Summer festivals and some leaky glitter poofers have reintroduced me to the joy of sparkles!
http://www.handfulofhenna.com/blog/wp-content/uploads/frommovabletype/uploaded/2006/06/blueglitter-thumb.jpg
I like having glitter poofers for festivals because it breaks up the monotony of eight hours of squirting green goop on people. It gives me a reason not to hate my less favorite festival designs (because who can dislike glitter?). I think it also adds value to designs, which is integral for those tiny kanji or horoscope signs people want that barely meet the minimum design dollar amount.
This particular design is from Darcy’s Indo-Arabian e-book. The glitter was kind of a mistake — I meant to sprinkle a little bit on, but I hadn’t used the blue glitter poofer from Amerikan Body Art yet, so I didn’t know that the particular bottle was “looser” than the other bottles of glitter I ordered. After dumping a large amount at the tip of the design, I figured, why the heck not completely glitterize it?? It certainly goes well with jeans!

Fire-engine red!

So last night I decided to henna my hair again, because the roots were starting to show. As reported by other henna heads, the second application layers over the red tones and turns out absolutely gorgeous. Not a hint of orange to be seen! It is pretty bright — almost fire-engine red — but that will mellow out, and for the next few days, I think it’s going to be pretty fun!

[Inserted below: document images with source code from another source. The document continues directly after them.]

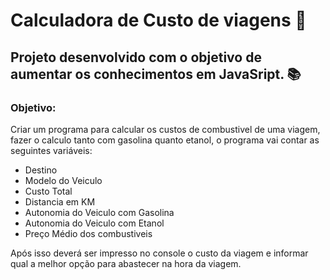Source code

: # Calculadora de Custo de viagens 🚗
 
## Projeto desenvolvido com o objetivo de aumentar os conhecimentos em JavaSript.  📚



### Objetivo:

Criar um programa para calcular os custos de combustivel de uma viagem, fazer o calculo tanto com gasolina quanto etanol, o programa vai contar as seguintes variáveis:

- Destino
- Modelo do Veiculo
- Custo Total
- Distancia em KM
- Autonomia do Veiculo com Gasolina
- Autonomia do Veiculo com Etanol
- Preço Médio dos combustiveis

Após isso deverá ser impresso no console o custo da viagem e informar qual a melhor opção para abastecer na hora da viagem.



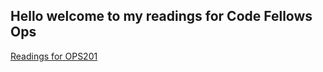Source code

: ## Hello welcome to my readings for Code Fellows Ops
[Readings for OPS201](https://github.com/rcaoagdan/OPS201n1-Readings/wiki)
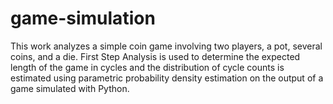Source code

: # game-simulation
This work analyzes a simple coin game involving two players, a pot, several coins, and a die. First Step Analysis is used to determine the expected length of the game in cycles and the distribution of cycle counts is estimated using parametric probability density estimation on the output of a game simulated with Python. 
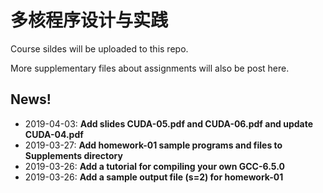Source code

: # 多核程序设计与实践

Course sildes will be uploaded to this repo.

More supplementary files about assignments will also be post here.



## News!

- 2019-04-03: **Add slides CUDA-05.pdf and CUDA-06.pdf and update CUDA-04.pdf**
- 2019-03-27: **Add homework-01 sample programs and files to Supplements directory**
- 2019-03-26: **Add a tutorial for compiling your own GCC-6.5.0**
- 2019-03-26: **Add a sample output file (s=2) for homework-01**

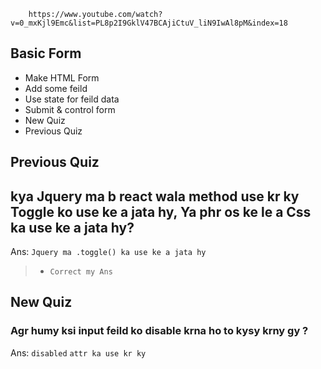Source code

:         https://www.youtube.com/watch?v=0_mxKjl9Emc&list=PL8p2I9GklV47BCAjiCtuV_liN9IwAl8pM&index=18

## Basic Form

* Make HTML Form
* Add some feild
* Use state for feild data
* Submit & control form
* New Quiz
* Previous Quiz








##
## Previous Quiz
## kya Jquery ma b react wala method use kr ky Toggle ko use ke a jata hy, Ya phr os ke le a Css ka use ke a jata hy?
Ans: `Jquery ma .toggle() ka use ke a jata hy`

> * `Correct my Ans`

## New Quiz
### Agr humy ksi input feild ko disable krna ho to kysy krny gy ?
Ans: `disabled` `attr ka use kr ky`

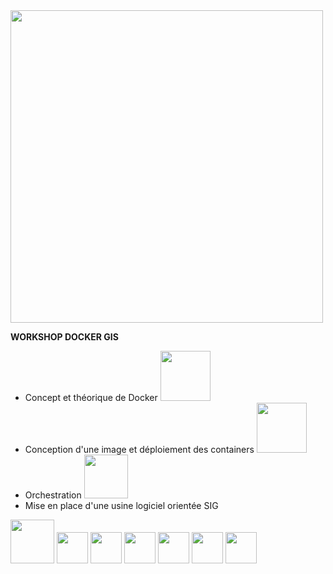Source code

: 
<img src="https://cloud.githubusercontent.com/assets/6421175/18340886/bb42eb98-75a7-11e6-8cec-be13f92c9f6f.png" width="500">

**WORKSHOP DOCKER GIS**


* Concept et théorique de Docker <img src="https://cloud.githubusercontent.com/assets/6421175/18341385/080cecc4-75aa-11e6-8392-7efbb01320e5.png" width="80">
* Conception d'une image et déploiement des containers <img src="https://cloud.githubusercontent.com/assets/6421175/18341737/b3a1b974-75ab-11e6-85d1-80d076babb09.png" width="80">
* Orchestration <img src="https://cloud.githubusercontent.com/assets/6421175/18341853/44295470-75ac-11e6-97b0-af6f6c73317c.png" width="70">
* Mise en place d'une usine logiciel orientée SIG
<img src="https://cloud.githubusercontent.com/assets/6421175/18341011/41a9ecae-75a8-11e6-9387-43945c30435c.png" width="70">
<img src="https://cloud.githubusercontent.com/assets/6421175/18341356/e8293e3a-75a9-11e6-8de7-165f68b17d75.png" width="50">
<img src="https://cloud.githubusercontent.com/assets/6421175/18341274/8fd6c57c-75a9-11e6-9e57-bf330d4dfecc.png" width="50">
<img src="https://cloud.githubusercontent.com/assets/6421175/18341093/a530766c-75a8-11e6-939c-4d3d6e96bf3c.png" width="50">
<img src="https://cloud.githubusercontent.com/assets/6421175/18341331/d023bb08-75a9-11e6-844f-55da3afbab9e.png" width="50">
<img src="https://cloud.githubusercontent.com/assets/6421175/18341127/d09ce4e8-75a8-11e6-91ce-b490e9ce5757.png" width="50">
<img src="https://cloud.githubusercontent.com/assets/6421175/18341170/060f6970-75a9-11e6-8263-fb830795c5d2.png" width="50">

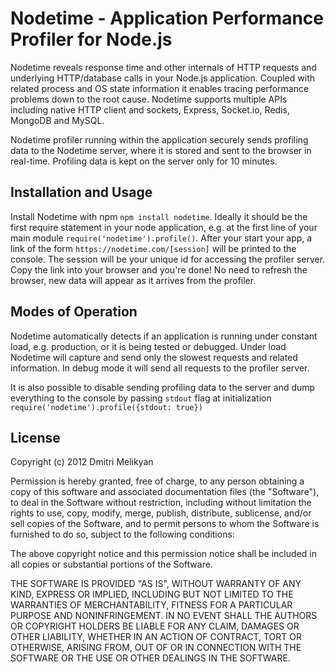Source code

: Nodetime - Application Performance Profiler for Node.js
===

Nodetime reveals response time and other internals of HTTP requests and underlying HTTP/database calls in your Node.js application. Coupled with related process and OS state information it enables tracing performance problems down to the root cause. Nodetime supports multiple APIs including native HTTP client and sockets, Express, Socket.io, Redis, MongoDB and MySQL.

Nodetime profiler running within the application securely sends profiling data to the Nodetime server, where it is stored and sent to the browser in real-time. Profiling data is kept on the server only for 10 minutes.


## Installation and Usage

Install Nodetime with npm `npm install nodetime`. Ideally it should be the first require statement in your node application, e.g. at the first line of your main module `require('nodetime').profile()`. After your start your app, a link of the form `https://nodetime.com/[session]` will be printed to the console. The session will be your unique id for accessing the profiler server. Copy the link into your browser and you're done! No need to refresh the browser, new data will appear as it arrives from the profiler.


## Modes of Operation

Nodetime automatically detects if an application is running under constant load, e.g. production, or it is being tested or debugged. Under load Nodetime will capture and send only the slowest requests and related information. In debug mode it will send all requests to the profiler server. 

It is also possible to disable sending profiling data to the server and dump everything to the console by passing `stdout` flag at initialization `require('nodetime').profile({stdout: true})`


## License

Copyright (c) 2012 Dmitri Melikyan

Permission is hereby granted, free of charge, to any person obtaining a copy of this software and associated documentation files (the "Software"), to deal in the Software without restriction, including without limitation the rights to use, copy, modify, merge, publish, distribute, sublicense, and/or sell copies of the Software, and to permit persons to whom the Software is furnished to do so, subject to the following conditions:

The above copyright notice and this permission notice shall be included in all copies or substantial portions of the Software.

THE SOFTWARE IS PROVIDED "AS IS", WITHOUT WARRANTY OF ANY KIND, EXPRESS OR IMPLIED, INCLUDING BUT NOT LIMITED TO THE WARRANTIES OF MERCHANTABILITY, FITNESS FOR A PARTICULAR PURPOSE AND NONINFRINGEMENT. IN NO EVENT SHALL THE AUTHORS OR COPYRIGHT HOLDERS BE LIABLE FOR ANY CLAIM, DAMAGES OR OTHER LIABILITY, WHETHER IN AN ACTION OF CONTRACT, TORT OR OTHERWISE, ARISING FROM, OUT OF OR IN CONNECTION WITH THE SOFTWARE OR THE USE OR OTHER DEALINGS IN THE SOFTWARE.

Click here for the results of my first henna application, as well as a photo of my natural hair color for comparison’s sake.

This is my hair immediately before my second application:
Before2nd

Aaaand here’s my hair immedately after washing it out and blowdrying it!
After2nd

Damn, I love it. And while last time it was orange on washing it out, this time there’s hardly any orange to be seen — just a groovy, groovy red.

The mix this time was slightly different because my yogurt went bad and I was too lazy to get more. I used:

  • 100 g henna
    (my hair has gotten longer — and I was running out of henna in my last batch, which was only 80 g — and I didn’t add any yogurt, which adds volume to the mix, making it so that you can use less henna)
  • 2 T lemon juice
    (for highlights and what-have-you)
  • About 1.75 c double-strength chamomile
    (I made two cups, but didn’t need to use all of it)
  • 1 drop lavendar essential oil
    (I used several last time and the strength of the smell almost made me woozy)

I mixed the chamomile in while it was hot, and left the henna out to cool for about an hour and a half, instead of overnight. I still had dye release — must’ve been the heat. (Though I hear that henna dyes hair so well that you don’t even need to wait for dye release.) I left it on for just shy of four hours and washed it out by combing generous amounts of conditioner through (but no shampoo). Blowdried it, and I’m not going to wash it until tomorrow morning.

I forgot to put veggie/olive oil around my hairline, so I ended up with a little bit of an orange halo, but it was mostly gone by this morning.

And my hair is oh-so-silky once again, which is amazing, because it was pretty darn silky before.

I’ll post another photo of the mellowed-out color in around a week and a half, and I’ll probably do this experiement one more time to see how three layers of hair henna look as compared to one (or none!).